Items from a dataset ::
....
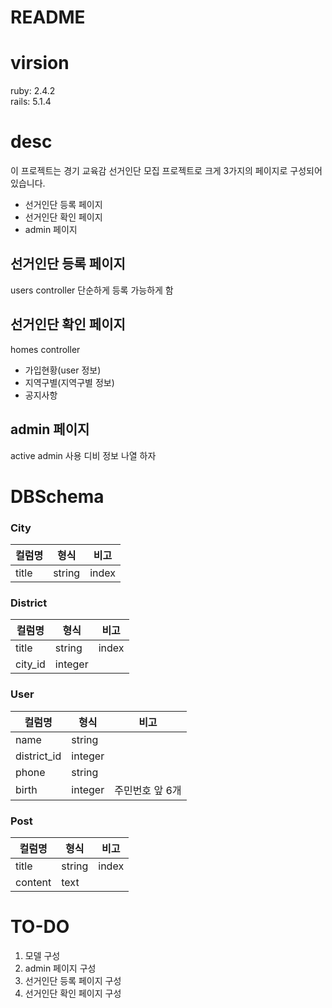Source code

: # README

# virsion
ruby: 2.4.2 <br>
rails: 5.1.4

# desc
이 프로젝트는 경기 교육감 선거인단 모집 프로젝트로 크게 3가지의 페이지로 구성되어있습니다.<br>
- 선거인단 등록 페이지
- 선거인단 확인 페이지
- admin 페이지

## 선거인단 등록 페이지
users controller
단순하게 등록 가능하게 함

## 선거인단 확인 페이지
homes controller
- 가입현황(user 정보)
- 지역구별(지역구별 정보)
- 공지사항

## admin 페이지
active admin 사용
디비 정보 나열 하자

# DBSchema
### City

| 컬럼명   | 형식     | 비고    |
| ----- | ------ | ----- |
| title | string | index |

### District

| 컬럼명     | 형식      | 비고    |
| ------- | ------- | ----- |
| title   | string  | index |
| city_id | integer |       |

### User

| 컬럼명         | 형식      | 비고        |
| ----------- | ------- | --------- |
| name        | string  |           |
| district_id | integer |           |
| phone       | string  |           |
| birth       | integer | 주민번호 앞 6개 |

### Post

| 컬럼명     | 형식     | 비고    |
| ------- | ------ | ----- |
| title   | string | index |
| content | text   |       |
# TO-DO
1. 모델 구성
2. admin 페이지 구성
3. 선거인단 등록 페이지 구성
4. 선거인단 확인 페이지 구성
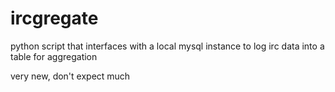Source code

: ircgregate
==========

python script that interfaces with a local mysql instance to log irc data into a table for aggregation


very new, don't expect much
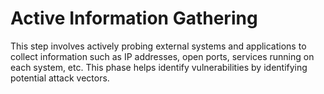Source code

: # Active Information Gathering

This step involves actively probing external systems and applications to collect information such as IP addresses, open ports, services running on each system, etc. This phase helps identify vulnerabilities by identifying potential attack vectors.
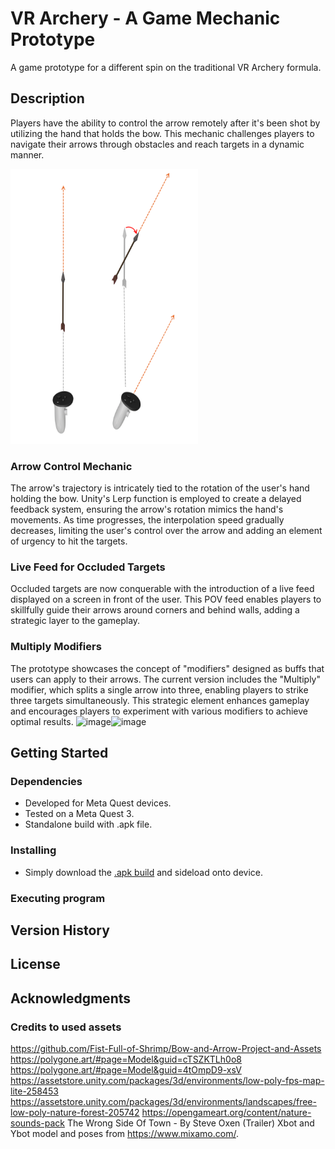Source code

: # VR Archery - A Game Mechanic Prototype

A game prototype for a different spin on the traditional VR Archery formula.

## Description

Players have the ability to control the arrow remotely after it's been shot by utilizing the hand that holds the bow. This mechanic challenges players to navigate their arrows through obstacles and reach targets in a dynamic manner.

<a href="https://github.com/zibodsun/Archery">
    <img src="InfoDiagram.png" alt="diagram" width="300" height="440">
</a>

### Arrow Control Mechanic
The arrow's trajectory is intricately tied to the rotation of the user's hand holding the bow. Unity's Lerp function is employed to create a delayed feedback system, ensuring the arrow's rotation mimics the hand's movements. As time progresses, the interpolation speed gradually decreases, limiting the user's control over the arrow and adding an element of urgency to hit the targets.


### Live Feed for Occluded Targets
Occluded targets are now conquerable with the introduction of a live feed displayed on a screen in front of the user. This POV feed enables players to skillfully guide their arrows around corners and behind walls, adding a strategic layer to the gameplay.


### Multiply Modifiers
The prototype showcases the concept of "modifiers" designed as buffs that users can apply to their arrows. The current version includes the "Multiply" modifier, which splits a single arrow into three, enabling players to strike three targets simultaneously. This strategic element enhances gameplay and encourages players to experiment with various modifiers to achieve optimal results.
![image](https://github.com/zibodsun/Archery/assets/147525423/bf3271f2-0c94-4592-9382-269c79c29094)![image](https://github.com/zibodsun/Archery/assets/147525423/d8c9c4ad-4e1d-4423-b0cc-fbbd3c9e698c)



## Getting Started

### Dependencies

* Developed for Meta Quest devices.
* Tested on a Meta Quest 3.
* Standalone build with .apk file.

### Installing

* Simply download the [.apk build](https://github.com/zibodsun/Archery/releases) and sideload onto device.

### Executing program

## Version History

## License

## Acknowledgments
### Credits to used assets
https://github.com/Fist-Full-of-Shrimp/Bow-and-Arrow-Project-and-Assets
https://polygone.art/#page=Model&guid=cTSZKTLh0o8
https://polygone.art/#page=Model&guid=4tOmpD9-xsV
https://assetstore.unity.com/packages/3d/environments/low-poly-fps-map-lite-258453
https://assetstore.unity.com/packages/3d/environments/landscapes/free-low-poly-nature-forest-205742
https://opengameart.org/content/nature-sounds-pack
The Wrong Side Of Town - By Steve Oxen (Trailer)
Xbot and Ybot model and poses from https://www.mixamo.com/.

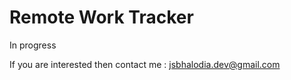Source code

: # Remote Work Tracker

In progress

If you are interested then contact me : jsbhalodia.dev@gmail.com
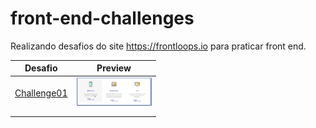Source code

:# front-end-challenges

Realizando desafios do site https://frontloops.io para praticar front end.

| Desafio                                                                                 | Preview                                                         |
| --------------------------------------------------------------------------------------- | --------------------------------------------------------------- |
| [Challenge01](https://github.com/filiphis/front-end-challenges/tree/master/challenge01) | <img  src = "preview-images/challenge01.png " width = "120 " /> |
|                                                                                         |                                                                 |
|                                                                                         |                                                                 |
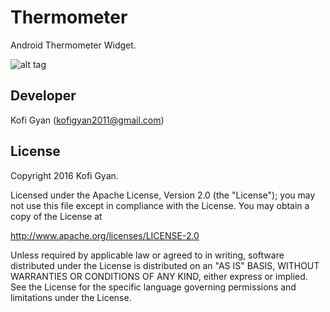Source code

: # Thermometer
Android Thermometer Widget.

![alt tag](https://raw.githubusercontent.com/kofigyan/Thermometer/master/screenshots/therm_anim.gif)


##  Developer

  Kofi Gyan
  (kofigyan2011@gmail.com)

##  License

 Copyright 2016 Kofi Gyan.

 Licensed under the Apache License, Version 2.0 (the "License");
 you may not use this file except in compliance with the License.
 You may obtain a copy of the License at

   http://www.apache.org/licenses/LICENSE-2.0

 Unless required by applicable law or agreed to in writing, software
 distributed under the License is distributed on an "AS IS" BASIS,
 WITHOUT WARRANTIES OR CONDITIONS OF ANY KIND, either express or implied.
 See the License for the specific language governing permissions and
 limitations under the License.
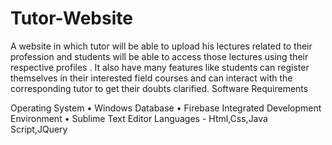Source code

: # Tutor-Website
A website in which tutor will be able to upload his lectures related to their profession and students will be able to access those lectures using their respective profiles . It also have many features like students can register themselves in their interested field courses and can interact with the corresponding tutor to get their doubts clarified.
Software Requirements

Operating System • Windows
Database • Firebase
Integrated Development Environment • Sublime Text Editor
Languages - Html,Css,Java Script,JQuery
....
TO DO :: Nothing but the records, copied exactly and stripped of pictures, should be returned.

ANSWER TO THIS PROBLEM ::
Source code

: # README

# virsion
ruby: 2.4.2 <br>
rails: 5.1.4

# desc
이 프로젝트는 경기 교육감 선거인단 모집 프로젝트로 크게 3가지의 페이지로 구성되어있습니다.<br>
- 선거인단 등록 페이지
- 선거인단 확인 페이지
- admin 페이지

## 선거인단 등록 페이지
users controller
단순하게 등록 가능하게 함

## 선거인단 확인 페이지
homes controller
- 가입현황(user 정보)
- 지역구별(지역구별 정보)
- 공지사항

## admin 페이지
active admin 사용
디비 정보 나열 하자

# DBSchema
### City

| 컬럼명   | 형식     | 비고    |
| ----- | ------ | ----- |
| title | string | index |

### District

| 컬럼명     | 형식      | 비고    |
| ------- | ------- | ----- |
| title   | string  | index |
| city_id | integer |       |

### User

| 컬럼명         | 형식      | 비고        |
| ----------- | ------- | --------- |
| name        | string  |           |
| district_id | integer |           |
| phone       | string  |           |
| birth       | integer | 주민번호 앞 6개 |

### Post

| 컬럼명     | 형식     | 비고    |
| ------- | ------ | ----- |
| title   | string | index |
| content | text   |       |
# TO-DO
1. 모델 구성
2. admin 페이지 구성
3. 선거인단 등록 페이지 구성
4. 선거인단 확인 페이지 구성
Source code

: ircgregate
==========

python script that interfaces with a local mysql instance to log irc data into a table for aggregation


very new, don't expect much
Source code

: # Active Information Gathering

This step involves actively probing external systems and applications to collect information such as IP addresses, open ports, services running on each system, etc. This phase helps identify vulnerabilities by identifying potential attack vectors.
Source code

: # VR Archery - A Game Mechanic Prototype

A game prototype for a different spin on the traditional VR Archery formula.

## Description

Players have the ability to control the arrow remotely after it's been shot by utilizing the hand that holds the bow. This mechanic challenges players to navigate their arrows through obstacles and reach targets in a dynamic manner.

<a href="https://github.com/zibodsun/Archery">
    <img src="InfoDiagram.png" alt="diagram" width="300" height="440">
</a>

### Arrow Control Mechanic
The arrow's trajectory is intricately tied to the rotation of the user's hand holding the bow. Unity's Lerp function is employed to create a delayed feedback system, ensuring the arrow's rotation mimics the hand's movements. As time progresses, the interpolation speed gradually decreases, limiting the user's control over the arrow and adding an element of urgency to hit the targets.


### Live Feed for Occluded Targets
Occluded targets are now conquerable with the introduction of a live feed displayed on a screen in front of the user. This POV feed enables players to skillfully guide their arrows around corners and behind walls, adding a strategic layer to the gameplay.


### Multiply Modifiers
The prototype showcases the concept of "modifiers" designed as buffs that users can apply to their arrows. The current version includes the "Multiply" modifier, which splits a single arrow into three, enabling players to strike three targets simultaneously. This strategic element enhances gameplay and encourages players to experiment with various modifiers to achieve optimal results.
![image](https://github.com/zibodsun/Archery/assets/147525423/bf3271f2-0c94-4592-9382-269c79c29094)![image](https://github.com/zibodsun/Archery/assets/147525423/d8c9c4ad-4e1d-4423-b0cc-fbbd3c9e698c)



## Getting Started

### Dependencies

* Developed for Meta Quest devices.
* Tested on a Meta Quest 3.
* Standalone build with .apk file.

### Installing

* Simply download the [.apk build](https://github.com/zibodsun/Archery/releases) and sideload onto device.

### Executing program

## Version History

## License

## Acknowledgments
### Credits to used assets
https://github.com/Fist-Full-of-Shrimp/Bow-and-Arrow-Project-and-Assets
https://polygone.art/#page=Model&guid=cTSZKTLh0o8
https://polygone.art/#page=Model&guid=4tOmpD9-xsV
https://assetstore.unity.com/packages/3d/environments/low-poly-fps-map-lite-258453
https://assetstore.unity.com/packages/3d/environments/landscapes/free-low-poly-nature-forest-205742
https://opengameart.org/content/nature-sounds-pack
The Wrong Side Of Town - By Steve Oxen (Trailer)
Xbot and Ybot model and poses from https://www.mixamo.com/.

Source code

: # Remote Work Tracker

In progress

If you are interested then contact me : jsbhalodia.dev@gmail.com
Source code

:# front-end-challenges

Realizando desafios do site https://frontloops.io para praticar front end.

| Desafio                                                                                 | Preview                                                         |
| --------------------------------------------------------------------------------------- | --------------------------------------------------------------- |
| [Challenge01](https://github.com/filiphis/front-end-challenges/tree/master/challenge01) | <img  src = "preview-images/challenge01.png " width = "120 " /> |
|                                                                                         |                                                                 |
|                                                                                         |                                                                 |
Source code

: # Thermometer
Android Thermometer Widget.

![alt tag](https://raw.githubusercontent.com/kofigyan/Thermometer/master/screenshots/therm_anim.gif)


##  Developer

  Kofi Gyan
  (kofigyan2011@gmail.com)

##  License

 Copyright 2016 Kofi Gyan.

 Licensed under the Apache License, Version 2.0 (the "License");
 you may not use this file except in compliance with the License.
 You may obtain a copy of the License at

   http://www.apache.org/licenses/LICENSE-2.0

 Unless required by applicable law or agreed to in writing, software
 distributed under the License is distributed on an "AS IS" BASIS,
 WITHOUT WARRANTIES OR CONDITIONS OF ANY KIND, either express or implied.
 See the License for the specific language governing permissions and
 limitations under the License.
Source code

: # Tutor-Website
A website in which tutor will be able to upload his lectures related to their profession and students will be able to access those lectures using their respective profiles . It also have many features like students can register themselves in their interested field courses and can interact with the corresponding tutor to get their doubts clarified.
Software Requirements

Operating System • Windows
Database • Firebase
Integrated Development Environment • Sublime Text Editor
Languages - Html,Css,Java Script,JQuery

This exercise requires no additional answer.